Le monde ne cesse de changer, a-t-on l’habitude d’entendre. Il n’a toutefois jamais autant évolué que ces dernières décennies. L’Internet, la communication mobile et intelligente l’ont bouleversé et la numérisation de l’économie et de la société se poursuit à un rythme effréné. Ce n’est que dans les cinq prochaines années, prédit Steven Van Belleghem dans son dernier livre When digital becomes human (publié sous ce titre en version néerlandaise et en anglais), que, sous l’effet de la convergence de l’évolution démographique et de cinq vagues technologiques (portabilité, Internet of everything, robots, impression 3D et intelligence artificielle), cela deviendra vraiment spectaculaire.
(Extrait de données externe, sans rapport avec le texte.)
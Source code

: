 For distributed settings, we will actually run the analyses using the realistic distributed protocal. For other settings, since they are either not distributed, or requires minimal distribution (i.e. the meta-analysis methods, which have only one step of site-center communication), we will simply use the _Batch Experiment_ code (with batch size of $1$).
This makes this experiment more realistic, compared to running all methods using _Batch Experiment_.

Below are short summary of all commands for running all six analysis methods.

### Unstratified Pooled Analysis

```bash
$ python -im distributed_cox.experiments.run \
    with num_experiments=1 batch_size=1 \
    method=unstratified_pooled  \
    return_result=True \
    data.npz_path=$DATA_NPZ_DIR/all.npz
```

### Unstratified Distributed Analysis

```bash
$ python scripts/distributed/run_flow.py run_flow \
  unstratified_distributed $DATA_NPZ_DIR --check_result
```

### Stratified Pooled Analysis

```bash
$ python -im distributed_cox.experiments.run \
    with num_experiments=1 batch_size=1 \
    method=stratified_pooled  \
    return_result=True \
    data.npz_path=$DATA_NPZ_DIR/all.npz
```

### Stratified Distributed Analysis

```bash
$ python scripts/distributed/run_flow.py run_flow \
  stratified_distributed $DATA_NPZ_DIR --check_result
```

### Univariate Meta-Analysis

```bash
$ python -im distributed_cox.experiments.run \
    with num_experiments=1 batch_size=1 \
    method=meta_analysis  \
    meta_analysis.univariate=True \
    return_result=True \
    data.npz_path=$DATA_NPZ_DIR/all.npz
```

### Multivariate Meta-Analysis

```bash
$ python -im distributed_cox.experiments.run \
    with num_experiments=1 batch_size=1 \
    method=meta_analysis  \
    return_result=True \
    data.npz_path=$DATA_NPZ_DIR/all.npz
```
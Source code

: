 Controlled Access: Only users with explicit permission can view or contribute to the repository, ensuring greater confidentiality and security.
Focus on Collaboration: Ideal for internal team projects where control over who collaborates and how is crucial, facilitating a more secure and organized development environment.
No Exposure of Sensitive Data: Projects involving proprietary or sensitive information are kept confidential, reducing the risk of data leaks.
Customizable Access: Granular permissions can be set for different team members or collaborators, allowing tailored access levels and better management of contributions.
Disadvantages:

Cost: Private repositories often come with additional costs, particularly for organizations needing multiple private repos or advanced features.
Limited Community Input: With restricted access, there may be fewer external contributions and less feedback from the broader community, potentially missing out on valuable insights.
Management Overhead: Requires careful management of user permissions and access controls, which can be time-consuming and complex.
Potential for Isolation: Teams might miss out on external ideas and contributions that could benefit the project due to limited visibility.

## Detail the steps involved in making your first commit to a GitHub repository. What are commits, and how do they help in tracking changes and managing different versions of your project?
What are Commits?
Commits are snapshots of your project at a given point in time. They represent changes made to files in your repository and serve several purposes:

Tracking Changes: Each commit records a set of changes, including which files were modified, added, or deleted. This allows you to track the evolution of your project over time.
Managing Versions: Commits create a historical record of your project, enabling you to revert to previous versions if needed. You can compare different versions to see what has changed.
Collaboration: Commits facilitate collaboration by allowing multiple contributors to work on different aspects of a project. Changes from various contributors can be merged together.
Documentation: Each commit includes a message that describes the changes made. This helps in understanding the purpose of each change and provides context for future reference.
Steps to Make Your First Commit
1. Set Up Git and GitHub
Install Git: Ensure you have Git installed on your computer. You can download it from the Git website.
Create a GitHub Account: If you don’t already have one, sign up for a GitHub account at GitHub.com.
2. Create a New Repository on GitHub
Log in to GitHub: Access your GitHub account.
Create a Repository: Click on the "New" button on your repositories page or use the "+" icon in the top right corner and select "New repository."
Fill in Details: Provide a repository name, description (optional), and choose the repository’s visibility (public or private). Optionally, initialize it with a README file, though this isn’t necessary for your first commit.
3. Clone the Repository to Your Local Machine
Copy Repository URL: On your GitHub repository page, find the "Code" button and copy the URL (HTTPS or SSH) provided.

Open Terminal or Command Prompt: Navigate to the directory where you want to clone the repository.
Nous approchons du point, écrit-il encore, où la vitesse du changement dépassera l’entendement humain.
Innovation et obsolescence
Dans les années 1980, les entreprises figurant sur la liste des 500 plus grandes du magazine Fortune s’y trouvaient en moyenne depuis 35 ans. Aujourd’hui, cette moyenne est tombée à 15 ans. Mieux, il y a vingt ans, 40% de ces entreprises n’existaient pas encore ! Créée en 2009, Uber est aujourd’hui valorisée tantôt à 28 milliards de dollars, tantôt à plus de 60. Quoi qu’il en soit, l’entreprise technologique est classée première par CNBC (la chaîne de télévision américaine diffusant des informations financières) sur sa liste des 50 plus grands « perturbateurs » économiques.
Jamais les organisations n’ont été confrontées à une telle vitesse d’obsolescence et à une telle accélération de l’innovation induite par le développement démographique. A vrai dire, n’en sommes-nous pas tous responsables ? L’avènement rapide des innovations technologiques a été renforcé par une accélération de leur adoption par les utilisateurs.
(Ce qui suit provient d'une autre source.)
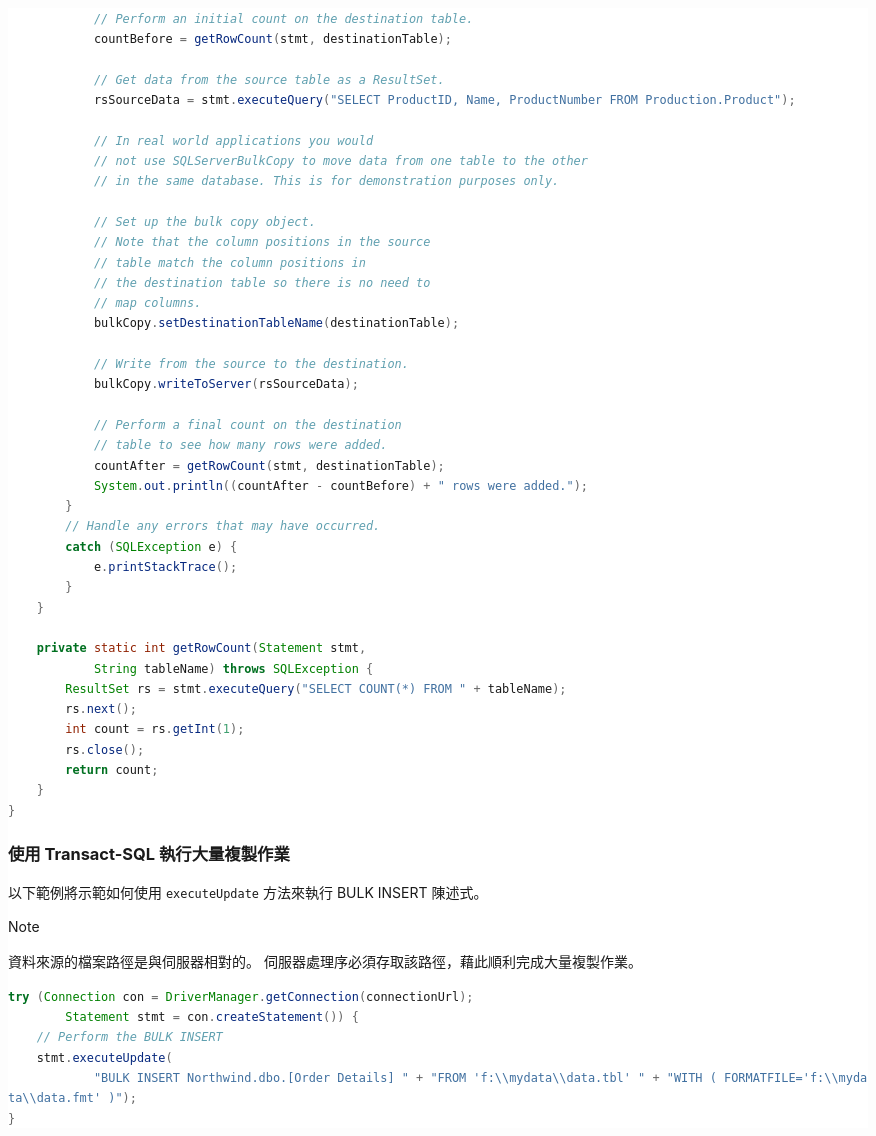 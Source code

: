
 ```java
            // Perform an initial count on the destination table.
            countBefore = getRowCount(stmt, destinationTable);

            // Get data from the source table as a ResultSet.
            rsSourceData = stmt.executeQuery("SELECT ProductID, Name, ProductNumber FROM Production.Product");

            // In real world applications you would
            // not use SQLServerBulkCopy to move data from one table to the other
            // in the same database. This is for demonstration purposes only.

            // Set up the bulk copy object.
            // Note that the column positions in the source
            // table match the column positions in
            // the destination table so there is no need to
            // map columns.
            bulkCopy.setDestinationTableName(destinationTable);

            // Write from the source to the destination.
            bulkCopy.writeToServer(rsSourceData);

            // Perform a final count on the destination
            // table to see how many rows were added.
            countAfter = getRowCount(stmt, destinationTable);
            System.out.println((countAfter - countBefore) + " rows were added.");
        }
        // Handle any errors that may have occurred.
        catch (SQLException e) {
            e.printStackTrace();
        }
    }

    private static int getRowCount(Statement stmt,
            String tableName) throws SQLException {
        ResultSet rs = stmt.executeQuery("SELECT COUNT(*) FROM " + tableName);
        rs.next();
        int count = rs.getInt(1);
        rs.close();
        return count;
    }
}
```

### <a name="performing-a-bulk-copy-operation-using-transact-sql"></a>使用 Transact-SQL 執行大量複製作業

以下範例將示範如何使用 `executeUpdate` 方法來執行 BULK INSERT 陳述式。  
  
> [!NOTE]  
> 資料來源的檔案路徑是與伺服器相對的。 伺服器處理序必須存取該路徑，藉此順利完成大量複製作業。  

```java
try (Connection con = DriverManager.getConnection(connectionUrl);
        Statement stmt = con.createStatement()) {
    // Perform the BULK INSERT
    stmt.executeUpdate(
            "BULK INSERT Northwind.dbo.[Order Details] " + "FROM 'f:\\mydata\\data.tbl' " + "WITH ( FORMATFILE='f:\\mydata\\data.fmt' )");
}
```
Steven Van Belleghem est un expert ès-marketing et relations commerciales, professeur à la Vlerick Business School, l’école de commerce des universités de Gand et de Louvain, qui dispose aussi de campus à Bruxelles et à Saint-Pétersbourg. Son livre When digital becomes human résulte de deux enquêtes menées auprès d’un total de plus de 6000 répondants, de tournées sur le terrain dans la Silicon Valley et d’interviews de dirigeants d’entreprises ayant réussi leur mutation vers la nouvelle économie (Disney entre autres). Si son propos est essentiellement d’étudier l’évolution de la nature des relations commerciales de l’entreprise dans le contexte de l’évolution technologique en cours, il est néanmoins riche d’enseignements sur l’évolution de l’économie et de la société dans leur globalité.
Cinq « super-héros »
Comment pourrait-on en effet ignorer l’influence considérable qu’exercent sur l’humanité ces cinq « super-héros » de l’économie mondiale que sont Facebook, Amazon, Alibaba (le plus important site au monde de vente en ligne aux entreprises), Apple et Google ? Comment nier l’effet disruptif voire dévastateur qu’ont des entreprises technologiques comme PayPal (service de paiement en ligne), Lending Club (finance participative), Square (paiement par carte de crédit sur téléphone mobile) sur le secteur bancaire, Apple et Spotify dans le domaine de la musique, Uber sur les taxis, AirBnB dans l’hôtellerie ? En rachetant Maker Studios (l’une des plus grandes chaînes de diffusion sur YouTube) pour 500 millions de dollars en 2014, Disney s’est assuré de 55.000 canaux et d’une audience mensuelle de 5,5 milliards de vues ! De tels chiffres, les chaînes de télévision traditionnelles ne peuvent que rêver.
Les grèves et le lobbying sont des instruments de l’économie moribonde. Selon Van Belleghem, rien ni personne ne peut enrayer le développement technologique. Pour tous les agents économiques, entreprises et particuliers, survivre c’est s’adapter. L’Etat lui-même pourrait-il y échapper ? La lueur à l’horizon consiste, d’après l’auteur de When digital becomes human, remarquable ouvrage de prospective économique à lire toutes affaires cessantes, dans le fait que la numérisation des relations économiques s’accompagnera de leur « dérationalisation » et de leur personnalisation. L’élément émotionnel, se raréfiant, y interviendra de manière toujours plus prééminente, restituant à l’individu sa place centrale et essentielle dans le monde à condition qu’il se libère des carcans systémiques et irresponsables dans lesquels la classe politique, plus préoccupée de ses prébendes que du bien-être de ses sujets, cherche à l’enfermer.